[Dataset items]

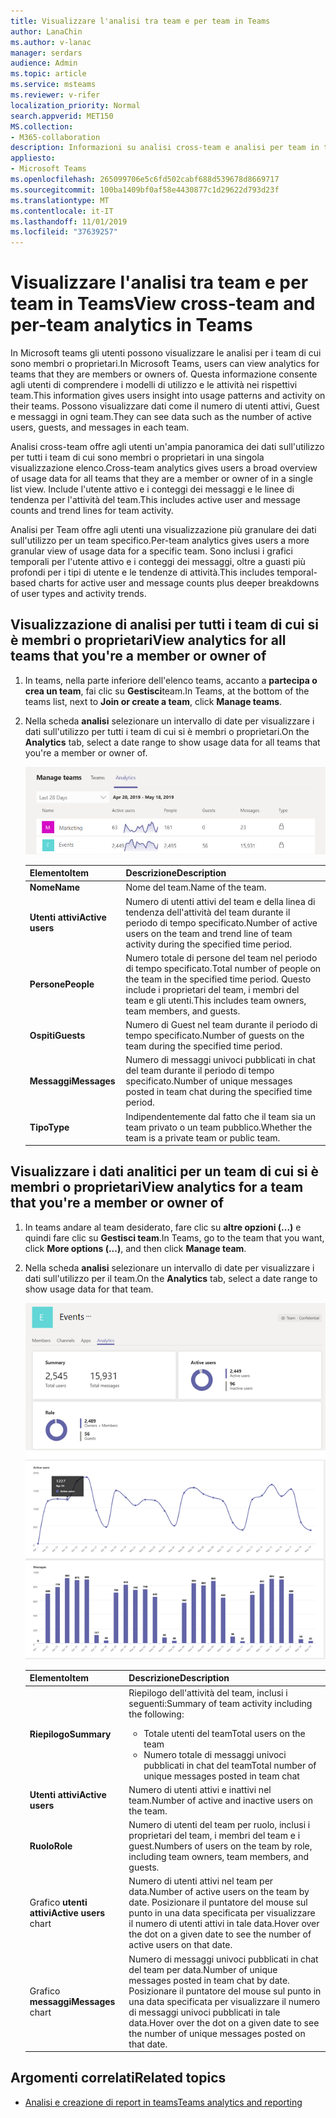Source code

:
 ```yaml
---
title: Visualizzare l'analisi tra team e per team in Teams
author: LanaChin
ms.author: v-lanac
manager: serdars
audience: Admin
ms.topic: article
ms.service: msteams
ms.reviewer: v-rifer
localization_priority: Normal
search.appverid: MET150
MS.collection:
- M365-collaboration
description: Informazioni su analisi cross-team e analisi per team in teams, che consentono agli utenti di visualizzare i dati sull'utilizzo per i team di cui fanno parte.
appliesto:
- Microsoft Teams
ms.openlocfilehash: 265099706e5c6fd502cabf688d539678d8669717
ms.sourcegitcommit: 100ba1409bf0af58e4430877c1d29622d793d23f
ms.translationtype: MT
ms.contentlocale: it-IT
ms.lasthandoff: 11/01/2019
ms.locfileid: "37639257"
---
```

# <a name="view-cross-team-and-per-team-analytics-in-teams"></a><span data-ttu-id="ce15e-103">Visualizzare l'analisi tra team e per team in Teams</span><span class="sxs-lookup"><span data-stu-id="ce15e-103">View cross-team and per-team analytics in Teams</span></span>

<span data-ttu-id="ce15e-104">In Microsoft teams gli utenti possono visualizzare le analisi per i team di cui sono membri o proprietari.</span><span class="sxs-lookup"><span data-stu-id="ce15e-104">In Microsoft Teams, users can view analytics for teams that they are members or owners of.</span></span> <span data-ttu-id="ce15e-105">Questa informazione consente agli utenti di comprendere i modelli di utilizzo e le attività nei rispettivi team.</span><span class="sxs-lookup"><span data-stu-id="ce15e-105">This information gives users insight into usage patterns and activity on their teams.</span></span> <span data-ttu-id="ce15e-106">Possono visualizzare dati come il numero di utenti attivi, Guest e messaggi in ogni team.</span><span class="sxs-lookup"><span data-stu-id="ce15e-106">They can see data such as the number of active users, guests, and messages in each team.</span></span>

<span data-ttu-id="ce15e-107">Analisi cross-team offre agli utenti un'ampia panoramica dei dati sull'utilizzo per tutti i team di cui sono membri o proprietari in una singola visualizzazione elenco.</span><span class="sxs-lookup"><span data-stu-id="ce15e-107">Cross-team analytics gives users a broad overview of usage data for all teams that they are a member or owner of in a single list view.</span></span> <span data-ttu-id="ce15e-108">Include l'utente attivo e i conteggi dei messaggi e le linee di tendenza per l'attività del team.</span><span class="sxs-lookup"><span data-stu-id="ce15e-108">This includes active user and message counts and trend lines for team activity.</span></span>  

<span data-ttu-id="ce15e-109">Analisi per Team offre agli utenti una visualizzazione più granulare dei dati sull'utilizzo per un team specifico.</span><span class="sxs-lookup"><span data-stu-id="ce15e-109">Per-team analytics gives users a more granular view of usage data for a specific team.</span></span> <span data-ttu-id="ce15e-110">Sono inclusi i grafici temporali per l'utente attivo e i conteggi dei messaggi, oltre a guasti più profondi per i tipi di utente e le tendenze di attività.</span><span class="sxs-lookup"><span data-stu-id="ce15e-110">This includes temporal-based charts for active user and message counts plus deeper breakdowns of user types and activity trends.</span></span>

## <a name="view-analytics-for-all-teams-that-youre-a-member-or-owner-of"></a><span data-ttu-id="ce15e-111">Visualizzazione di analisi per tutti i team di cui si è membri o proprietari</span><span class="sxs-lookup"><span data-stu-id="ce15e-111">View analytics for all teams that you're a member or owner of</span></span>

1. <span data-ttu-id="ce15e-112">In teams, nella parte inferiore dell'elenco teams, accanto a **partecipa o crea un team**, fai clic su **Gestisci**team.</span><span class="sxs-lookup"><span data-stu-id="ce15e-112">In Teams, at the bottom of the teams list, next to **Join or create a team**, click **Manage teams**.</span></span>
2. <span data-ttu-id="ce15e-113">Nella scheda **analisi** selezionare un intervallo di date per visualizzare i dati sull'utilizzo per tutti i team di cui si è membri o proprietari.</span><span class="sxs-lookup"><span data-stu-id="ce15e-113">On the **Analytics** tab, select a date range to show usage data for all teams that you're a member or owner of.</span></span>

    ![Cross-team-and-per-Team-Analytics-cross-team. png](../media/cross-team-and-per-team-analytics-cross-team.png)

    |<span data-ttu-id="ce15e-115">Elemento</span><span class="sxs-lookup"><span data-stu-id="ce15e-115">Item</span></span> |<span data-ttu-id="ce15e-116">Descrizione</span><span class="sxs-lookup"><span data-stu-id="ce15e-116">Description</span></span>  |
    |--------|-------------|
    |<span data-ttu-id="ce15e-117">**Nome**</span><span class="sxs-lookup"><span data-stu-id="ce15e-117">**Name**</span></span>   |<span data-ttu-id="ce15e-118">Nome del team.</span><span class="sxs-lookup"><span data-stu-id="ce15e-118">Name of the team.</span></span> |
    |<span data-ttu-id="ce15e-119">**Utenti attivi**</span><span class="sxs-lookup"><span data-stu-id="ce15e-119">**Active users**</span></span>   |<span data-ttu-id="ce15e-120">Numero di utenti attivi del team e della linea di tendenza dell'attività del team durante il periodo di tempo specificato.</span><span class="sxs-lookup"><span data-stu-id="ce15e-120">Number of active users on the team and trend line of team activity during the specified time period.</span></span>
    |<span data-ttu-id="ce15e-121">**Persone**</span><span class="sxs-lookup"><span data-stu-id="ce15e-121">**People**</span></span>   |<span data-ttu-id="ce15e-122">Numero totale di persone del team nel periodo di tempo specificato.</span><span class="sxs-lookup"><span data-stu-id="ce15e-122">Total number of people on the team in the specified time period.</span></span> <span data-ttu-id="ce15e-123">Questo include i proprietari del team, i membri del team e gli utenti.</span><span class="sxs-lookup"><span data-stu-id="ce15e-123">This includes team owners, team members, and guests.</span></span>|
    |<span data-ttu-id="ce15e-124">**Ospiti**</span><span class="sxs-lookup"><span data-stu-id="ce15e-124">**Guests**</span></span>   |<span data-ttu-id="ce15e-125">Numero di Guest nel team durante il periodo di tempo specificato.</span><span class="sxs-lookup"><span data-stu-id="ce15e-125">Number of guests on the team during the specified time period.</span></span> |
    |<span data-ttu-id="ce15e-126">**Messaggi**</span><span class="sxs-lookup"><span data-stu-id="ce15e-126">**Messages**</span></span>   |<span data-ttu-id="ce15e-127">Numero di messaggi univoci pubblicati in chat del team durante il periodo di tempo specificato.</span><span class="sxs-lookup"><span data-stu-id="ce15e-127">Number of unique messages posted in team chat during the specified time period.</span></span> |
    |<span data-ttu-id="ce15e-128">**Tipo**</span><span class="sxs-lookup"><span data-stu-id="ce15e-128">**Type**</span></span>   |<span data-ttu-id="ce15e-129">Indipendentemente dal fatto che il team sia un team privato o un team pubblico.</span><span class="sxs-lookup"><span data-stu-id="ce15e-129">Whether the team is a private team or public team.</span></span>|

## <a name="view-analytics-for-a-team-that-youre-a-member-or-owner-of"></a><span data-ttu-id="ce15e-130">Visualizzare i dati analitici per un team di cui si è membri o proprietari</span><span class="sxs-lookup"><span data-stu-id="ce15e-130">View analytics for a team that you're a member or owner of</span></span>

1. <span data-ttu-id="ce15e-131">In teams andare al team desiderato, fare clic su **altre opzioni (...)** e quindi fare clic su **Gestisci team**.</span><span class="sxs-lookup"><span data-stu-id="ce15e-131">In Teams, go to the team that you want, click **More options (...)**, and then click **Manage team**.</span></span>  
2. <span data-ttu-id="ce15e-132">Nella scheda **analisi** selezionare un intervallo di date per visualizzare i dati sull'utilizzo per il team.</span><span class="sxs-lookup"><span data-stu-id="ce15e-132">On the **Analytics** tab, select a date range to show usage data for that team.</span></span>  

    ![Cross-team-and-per-Team-Analytics-per-Team. png](../media/cross-team-and-per-team-analytics-per-team.png)

    |<span data-ttu-id="ce15e-134">Elemento</span><span class="sxs-lookup"><span data-stu-id="ce15e-134">Item</span></span> |<span data-ttu-id="ce15e-135">Descrizione</span><span class="sxs-lookup"><span data-stu-id="ce15e-135">Description</span></span>  |
    |--------|-------------|
    |<span data-ttu-id="ce15e-136">**Riepilogo**</span><span class="sxs-lookup"><span data-stu-id="ce15e-136">**Summary**</span></span>   |<span data-ttu-id="ce15e-137">Riepilogo dell'attività del team, inclusi i seguenti:</span><span class="sxs-lookup"><span data-stu-id="ce15e-137">Summary of team activity including the following:</span></span><ul><li><span data-ttu-id="ce15e-138">Totale utenti del team</span><span class="sxs-lookup"><span data-stu-id="ce15e-138">Total users on the team</span></span></li> <li> <span data-ttu-id="ce15e-139">Numero totale di messaggi univoci pubblicati in chat del team</span><span class="sxs-lookup"><span data-stu-id="ce15e-139">Total number of unique messages posted in team chat</span></span> </li> </ul> |
    |<span data-ttu-id="ce15e-140">**Utenti attivi**</span><span class="sxs-lookup"><span data-stu-id="ce15e-140">**Active users**</span></span>   |<span data-ttu-id="ce15e-141">Numero di utenti attivi e inattivi nel team.</span><span class="sxs-lookup"><span data-stu-id="ce15e-141">Number of active and inactive users on the team.</span></span>|
    |<span data-ttu-id="ce15e-142">**Ruolo**</span><span class="sxs-lookup"><span data-stu-id="ce15e-142">**Role**</span></span>   |<span data-ttu-id="ce15e-143">Numero di utenti del team per ruolo, inclusi i proprietari del team, i membri del team e i guest.</span><span class="sxs-lookup"><span data-stu-id="ce15e-143">Numbers of users on the team by role, including team owners, team members, and guests.</span></span>|
    |<span data-ttu-id="ce15e-144">Grafico **utenti attivi**</span><span class="sxs-lookup"><span data-stu-id="ce15e-144">**Active users** chart</span></span>  |<span data-ttu-id="ce15e-145">Numero di utenti attivi nel team per data.</span><span class="sxs-lookup"><span data-stu-id="ce15e-145">Number of active users on the team by date.</span></span> <span data-ttu-id="ce15e-146">Posizionare il puntatore del mouse sul punto in una data specificata per visualizzare il numero di utenti attivi in tale data.</span><span class="sxs-lookup"><span data-stu-id="ce15e-146">Hover over the dot on a given date to see the number of active users on that date.</span></span>|
    |<span data-ttu-id="ce15e-147">Grafico **messaggi**</span><span class="sxs-lookup"><span data-stu-id="ce15e-147">**Messages** chart</span></span>  |<span data-ttu-id="ce15e-148">Numero di messaggi univoci pubblicati in chat del team per data.</span><span class="sxs-lookup"><span data-stu-id="ce15e-148">Number of unique messages posted in team chat by date.</span></span> <span data-ttu-id="ce15e-149">Posizionare il puntatore del mouse sul punto in una data specificata per visualizzare il numero di messaggi univoci pubblicati in tale data.</span><span class="sxs-lookup"><span data-stu-id="ce15e-149">Hover over the dot on a given date to see the number of unique messages posted on that date.</span></span>|

## <a name="related-topics"></a><span data-ttu-id="ce15e-150">Argomenti correlati</span><span class="sxs-lookup"><span data-stu-id="ce15e-150">Related topics</span></span>

- [<span data-ttu-id="ce15e-151">Analisi e creazione di report in teams</span><span class="sxs-lookup"><span data-stu-id="ce15e-151">Teams analytics and reporting</span></span>](teams-reporting-reference.md)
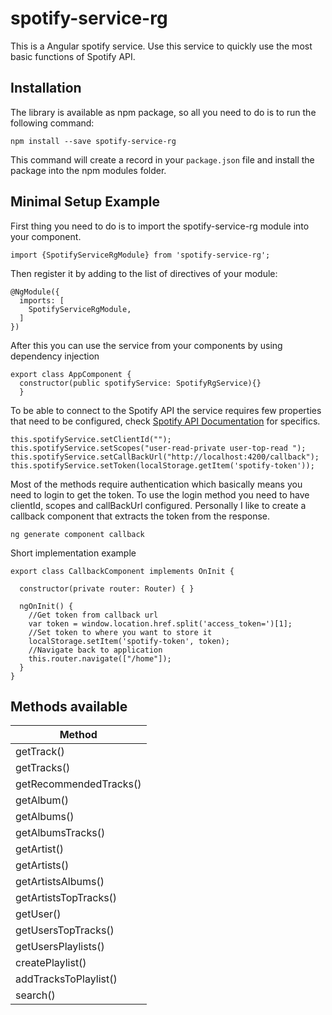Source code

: [Spotify API Documentation]: https://developer.spotify.com/documentation/web-api/
# spotify-service-rg

This is a Angular spotify service. Use this service to quickly use the most basic functions of Spotify API.


## Installation

The library is available as npm package, so all you need to do is to run the following command:

```
npm install --save spotify-service-rg
```

This command will create a record in your `package.json` file and install the package into the npm modules folder.


## Minimal Setup Example

First thing you need to do is to import the spotify-service-rg module into your component.
```
import {SpotifyServiceRgModule} from 'spotify-service-rg';
```

Then register it by adding to the list of directives of your module:
```
@NgModule({
  imports: [
    SpotifyServiceRgModule,
  ]
})
```

After this you can use the service from your components by using dependency injection
```
export class AppComponent {
  constructor(public spotifyService: SpotifyRgService){}
  }
```

To be able to connect to the Spotify API the service requires few properties that need to be configured, check [Spotify API Documentation][] for specifics.
```
this.spotifyService.setClientId("");
this.spotifyService.setScopes("user-read-private user-top-read ");
this.spotifyService.setCallBackUrl("http://localhost:4200/callback");
this.spotifyService.setToken(localStorage.getItem('spotify-token'));
```

Most of the methods require authentication which basically means you need to login to get the token.
To use the login method you need to have clientId, scopes and callBackUrl configured.
Personally I like to create a callback component that extracts the token from the response.
```
ng generate component callback
```

Short implementation example
```
export class CallbackComponent implements OnInit {

  constructor(private router: Router) { }

  ngOnInit() {
    //Get token from callback url
    var token = window.location.href.split('access_token=')[1];
    //Set token to where you want to store it
    localStorage.setItem('spotify-token', token);
    //Navigate back to application
    this.router.navigate(["/home"]);
  }
}
```

## Methods available
| Method        |
| ------------- |
| getTrack()      | 
| getTracks()    | 
|getRecommendedTracks()|
| getAlbum()      | 
| getAlbums()    | 
| getAlbumsTracks() | 
| getArtist()      | 
| getArtists()    | 
| getArtistsAlbums() | 
| getArtistsTopTracks() | 
| getUser() |
| getUsersTopTracks()    | 
| getUsersPlaylists()    | 
| createPlaylist() | 
| addTracksToPlaylist() |
|search()|



    


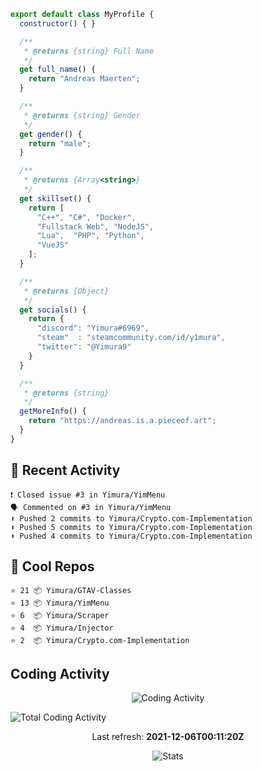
 ```js
export default class MyProfile {
  constructor() { }

  /**
   * @returns {string} Full Name
   */
  get full_name() {
    return "Andreas Maerten";
  }

  /**
   * @returns {string} Gender
   */
  get gender() {
    return "male";
  }

  /**
   * @returns {Array<string>}
   */
  get skillset() {
    return [
      "C++", "C#", "Docker",
      "Fullstack Web", "NodeJS",
      "Lua",  "PHP", "Python",
      "VueJS"
    ];
  }

  /**
   * @returns {Object}
   */
  get socials() {
    return {
      "discord": "Yimura#6969",
      "steam"  : "steamcommunity.com/id/y1mura",
      "twitter": "@Yimura9"
    }
  }

  /**
   * @returns {string}
   */
  getMoreInfo() {
    return "https://andreas.is.a.pieceof.art";
  }
}
```

## 🤹 Recent Activity
```
❗️ Closed issue #3 in Yimura/YimMenu
🗣 Commented on #3 in Yimura/YimMenu
⬆️ Pushed 2 commits to Yimura/Crypto.com-Implementation
⬆️ Pushed 5 commits to Yimura/Crypto.com-Implementation
⬆️ Pushed 4 commits to Yimura/Crypto.com-Implementation
```
## 🌟 Cool Repos
```
⭐️ 21 📦 Yimura/GTAV-Classes
⭐️ 13 📦 Yimura/YimMenu
⭐️ 6  📦 Yimura/Scraper
⭐️ 4  📦 Yimura/Injector
⭐️ 2  📦 Yimura/Crypto.com-Implementation
```
## Coding Activity
<p align="center">
    <img alt="Coding Activity" src="https://wakatime.com/share/@Yimura/d28e6361-803a-4ea8-9d40-7440588330db.svg">
</p>
<img alt="Total Coding Activity" src="https://wakatime.com/badge/user/3f8ff476-eda5-4d56-93bf-7d04c10400b8.svg" />


<p align="center">
  Last refresh:
  <b>2021-12-06T00:11:20Z</b>
</p>
<p align="center">
  <img alt="Stats" src="https://github-readme-stats.vercel.app/api?username=Yimura&show_icons=true&title_color=fff&icon_color=ffff00&text_color=ccc&bg_color=222">
</p>
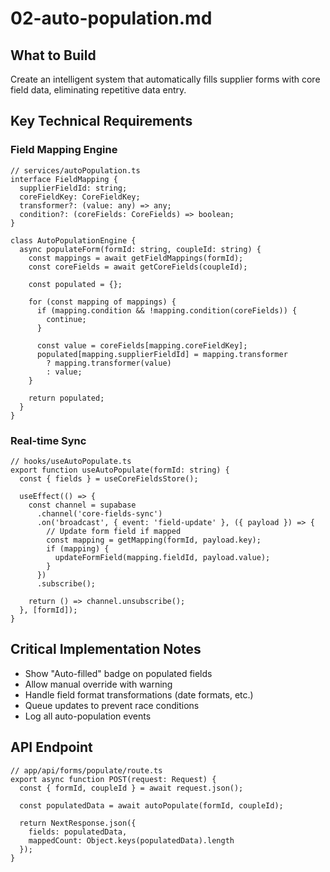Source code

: # 02-auto-population.md

## What to Build

Create an intelligent system that automatically fills supplier forms with core field data, eliminating repetitive data entry.

## Key Technical Requirements

### Field Mapping Engine

```
// services/autoPopulation.ts
interface FieldMapping {
  supplierFieldId: string;
  coreFieldKey: CoreFieldKey;
  transformer?: (value: any) => any;
  condition?: (coreFields: CoreFields) => boolean;
}

class AutoPopulationEngine {
  async populateForm(formId: string, coupleId: string) {
    const mappings = await getFieldMappings(formId);
    const coreFields = await getCoreFields(coupleId);
    
    const populated = {};
    
    for (const mapping of mappings) {
      if (mapping.condition && !mapping.condition(coreFields)) {
        continue;
      }
      
      const value = coreFields[mapping.coreFieldKey];
      populated[mapping.supplierFieldId] = mapping.transformer 
        ? mapping.transformer(value)
        : value;
    }
    
    return populated;
  }
}
```

### Real-time Sync

```
// hooks/useAutoPopulate.ts
export function useAutoPopulate(formId: string) {
  const { fields } = useCoreFieldsStore();
  
  useEffect(() => {
    const channel = supabase
      .channel('core-fields-sync')
      .on('broadcast', { event: 'field-update' }, ({ payload }) => {
        // Update form field if mapped
        const mapping = getMapping(formId, payload.key);
        if (mapping) {
          updateFormField(mapping.fieldId, payload.value);
        }
      })
      .subscribe();
      
    return () => channel.unsubscribe();
  }, [formId]);
}
```

## Critical Implementation Notes

- Show "Auto-filled" badge on populated fields
- Allow manual override with warning
- Handle field format transformations (date formats, etc.)
- Queue updates to prevent race conditions
- Log all auto-population events

## API Endpoint

```
// app/api/forms/populate/route.ts
export async function POST(request: Request) {
  const { formId, coupleId } = await request.json();
  
  const populatedData = await autoPopulate(formId, coupleId);
  
  return NextResponse.json({ 
    fields: populatedData,
    mappedCount: Object.keys(populatedData).length 
  });
}
```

What to do:
Your reply should be the lines of the records from the start through the line with "analytics in Teams</span></span>", copied word for word, pictures omitted.

Result of this task:
Source code

:
 ```yaml
---
title: Visualizzare l'analisi tra team e per team in Teams
author: LanaChin
ms.author: v-lanac
manager: serdars
audience: Admin
ms.topic: article
ms.service: msteams
ms.reviewer: v-rifer
localization_priority: Normal
search.appverid: MET150
MS.collection:
- M365-collaboration
description: Informazioni su analisi cross-team e analisi per team in teams, che consentono agli utenti di visualizzare i dati sull'utilizzo per i team di cui fanno parte.
appliesto:
- Microsoft Teams
ms.openlocfilehash: 265099706e5c6fd502cabf688d539678d8669717
ms.sourcegitcommit: 100ba1409bf0af58e4430877c1d29622d793d23f
ms.translationtype: MT
ms.contentlocale: it-IT
ms.lasthandoff: 11/01/2019
ms.locfileid: "37639257"
---
```

# <a name="view-cross-team-and-per-team-analytics-in-teams"></a><span data-ttu-id="ce15e-103">Visualizzare l'analisi tra team e per team in Teams</span><span class="sxs-lookup"><span data-stu-id="ce15e-103">View cross-team and per-team analytics in Teams</span></span>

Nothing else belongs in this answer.